2The purpose of this Interim Decision is to address two issues: (1) the applicant's request to amend the Application; and (2) the respondent's request for deferral.
REQUEST TO AMEND
3By Request for Order dated January 31, 2015, the applicant requested to amend the Application. This Request was opposed by the respondent. By Case Assessment Direction dated March 16, 2015, this Tribunal requested that the applicant provide details of the proposed amendments. These were provided by the applicant on March 30, 2015. The respondent was afforded an opportunity to provide further submissions in response to the details provided by the applicant.

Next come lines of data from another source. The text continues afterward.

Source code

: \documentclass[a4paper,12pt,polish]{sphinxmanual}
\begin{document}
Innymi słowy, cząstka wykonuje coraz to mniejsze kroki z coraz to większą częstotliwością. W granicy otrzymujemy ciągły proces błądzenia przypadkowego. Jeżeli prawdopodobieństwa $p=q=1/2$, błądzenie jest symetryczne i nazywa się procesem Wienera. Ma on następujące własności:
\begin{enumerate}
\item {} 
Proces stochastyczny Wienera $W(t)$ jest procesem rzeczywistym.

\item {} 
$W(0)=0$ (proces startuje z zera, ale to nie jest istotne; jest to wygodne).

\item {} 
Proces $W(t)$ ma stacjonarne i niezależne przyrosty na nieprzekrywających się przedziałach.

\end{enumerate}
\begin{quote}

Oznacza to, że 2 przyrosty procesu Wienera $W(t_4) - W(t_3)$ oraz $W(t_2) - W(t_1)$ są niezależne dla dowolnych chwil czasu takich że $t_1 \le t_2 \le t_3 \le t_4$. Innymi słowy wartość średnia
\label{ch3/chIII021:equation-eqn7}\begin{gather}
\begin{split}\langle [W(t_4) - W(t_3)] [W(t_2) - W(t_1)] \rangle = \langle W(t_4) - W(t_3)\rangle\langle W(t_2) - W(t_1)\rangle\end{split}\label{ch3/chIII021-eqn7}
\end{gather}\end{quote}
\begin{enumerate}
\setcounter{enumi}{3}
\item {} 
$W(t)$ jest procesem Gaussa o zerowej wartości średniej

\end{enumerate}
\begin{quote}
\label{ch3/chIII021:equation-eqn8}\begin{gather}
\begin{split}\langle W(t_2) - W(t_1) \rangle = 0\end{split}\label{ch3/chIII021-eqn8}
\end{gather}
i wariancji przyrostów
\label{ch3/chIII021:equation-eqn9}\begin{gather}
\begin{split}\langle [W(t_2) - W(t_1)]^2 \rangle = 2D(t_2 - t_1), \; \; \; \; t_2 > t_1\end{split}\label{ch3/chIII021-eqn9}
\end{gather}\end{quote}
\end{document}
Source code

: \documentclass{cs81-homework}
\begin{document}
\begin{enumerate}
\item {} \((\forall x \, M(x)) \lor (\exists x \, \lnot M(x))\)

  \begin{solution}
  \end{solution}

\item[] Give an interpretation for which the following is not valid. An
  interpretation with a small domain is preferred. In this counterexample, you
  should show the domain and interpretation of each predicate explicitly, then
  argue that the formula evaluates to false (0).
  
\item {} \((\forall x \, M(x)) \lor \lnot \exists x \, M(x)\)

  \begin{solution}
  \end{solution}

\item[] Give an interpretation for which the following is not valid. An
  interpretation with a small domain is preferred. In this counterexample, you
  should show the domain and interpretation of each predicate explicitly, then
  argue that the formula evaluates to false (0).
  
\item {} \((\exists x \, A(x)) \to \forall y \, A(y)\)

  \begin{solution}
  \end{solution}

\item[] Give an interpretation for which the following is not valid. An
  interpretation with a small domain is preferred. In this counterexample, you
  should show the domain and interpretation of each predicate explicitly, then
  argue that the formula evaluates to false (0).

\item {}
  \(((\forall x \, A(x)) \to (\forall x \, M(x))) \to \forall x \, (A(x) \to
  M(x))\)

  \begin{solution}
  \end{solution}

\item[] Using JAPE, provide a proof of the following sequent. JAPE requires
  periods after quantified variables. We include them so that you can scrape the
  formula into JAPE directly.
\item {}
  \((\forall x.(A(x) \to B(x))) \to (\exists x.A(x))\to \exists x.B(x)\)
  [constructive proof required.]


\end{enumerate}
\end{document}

4In determining requests to amend applications, the Tribunal generally considers the nature of the proposed amendments, the reasons for the amendments, the timing of the request to amend, and the prejudice to the respondent. See, for example, Odell v. TTC, [2001] OHRBID No. 2, Dube v. Canadian Career College, 2008 HRTO 336, Wozenilek v. 7-Eleven Canada Inc., 2009 HRTO 926.
5The Application as filed alleges that the respondent failed to provide L.L. with special education programs and accommodations during the 2012-2013 and the 2013-2014 school years. The applicant is seeking to amend the Application to include allegations that the respondent's infringement of L.L.'s right to receive educational services without discrimination is ongoing, as the accommodations that were implemented on January 2014 are alleged to no longer have been in place as of September 2014 when the applicant entered Grade 4. The details of the proposed amendments all entail alleged violations of the Code in relation to the 2014-2015 school year.

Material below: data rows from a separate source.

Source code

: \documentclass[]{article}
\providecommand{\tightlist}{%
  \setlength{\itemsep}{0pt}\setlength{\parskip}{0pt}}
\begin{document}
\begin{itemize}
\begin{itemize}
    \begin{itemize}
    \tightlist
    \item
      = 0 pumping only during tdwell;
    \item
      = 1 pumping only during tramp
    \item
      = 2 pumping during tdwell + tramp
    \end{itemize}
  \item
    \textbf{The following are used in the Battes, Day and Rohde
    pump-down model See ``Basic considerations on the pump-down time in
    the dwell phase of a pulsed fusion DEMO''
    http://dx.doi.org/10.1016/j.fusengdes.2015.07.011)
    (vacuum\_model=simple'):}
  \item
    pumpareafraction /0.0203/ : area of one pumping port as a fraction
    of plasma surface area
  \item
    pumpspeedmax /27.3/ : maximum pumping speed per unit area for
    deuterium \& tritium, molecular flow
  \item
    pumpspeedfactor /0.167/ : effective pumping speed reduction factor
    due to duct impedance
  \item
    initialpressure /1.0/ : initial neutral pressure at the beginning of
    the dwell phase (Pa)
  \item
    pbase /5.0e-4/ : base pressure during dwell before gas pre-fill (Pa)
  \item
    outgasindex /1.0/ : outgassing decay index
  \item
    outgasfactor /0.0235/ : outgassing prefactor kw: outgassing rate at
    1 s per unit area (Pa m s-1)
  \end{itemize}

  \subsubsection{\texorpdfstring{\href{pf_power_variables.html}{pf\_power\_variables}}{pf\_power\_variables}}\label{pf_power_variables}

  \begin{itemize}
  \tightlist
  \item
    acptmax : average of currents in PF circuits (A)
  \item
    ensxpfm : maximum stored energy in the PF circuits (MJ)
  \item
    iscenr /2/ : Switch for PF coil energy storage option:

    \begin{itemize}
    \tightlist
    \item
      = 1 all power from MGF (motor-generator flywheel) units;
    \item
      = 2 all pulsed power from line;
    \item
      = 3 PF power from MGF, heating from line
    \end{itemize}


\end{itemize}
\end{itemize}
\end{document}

6In terms of the timing of the request to amend, I note that in the Reply filed by the applicant on October 14, 2014, the applicant first raised the allegation that the necessary accommodations for him were not in place again from September 2, 2014 to the time the Reply was filed, and paras. 9 to 11 of the Reply detail the accommodations that are alleged not to have been in place when the applicant entered Grade 4. The Reply also attached a chronology that referenced alleged events from the early part of the 2014-2015 school year.
7In response, by letter dated October 30, 2014, the respondent objected to what was described as the applicant's attempt through the Reply to effectively amend the Application to broaden the scope of the issues to be addressed in this proceeding, and expressed its expectation that the applicant would file a Request for Order seeking to amend the Application. In light of the fact that mediation was scheduled to proceed on November 24, 2014, the respondent expressed its view that it would be in the interest of the parties to proceed to mediation first, without further written submissions, and the issue of any amendments to the Application could be addressed if mediation was unsuccessful.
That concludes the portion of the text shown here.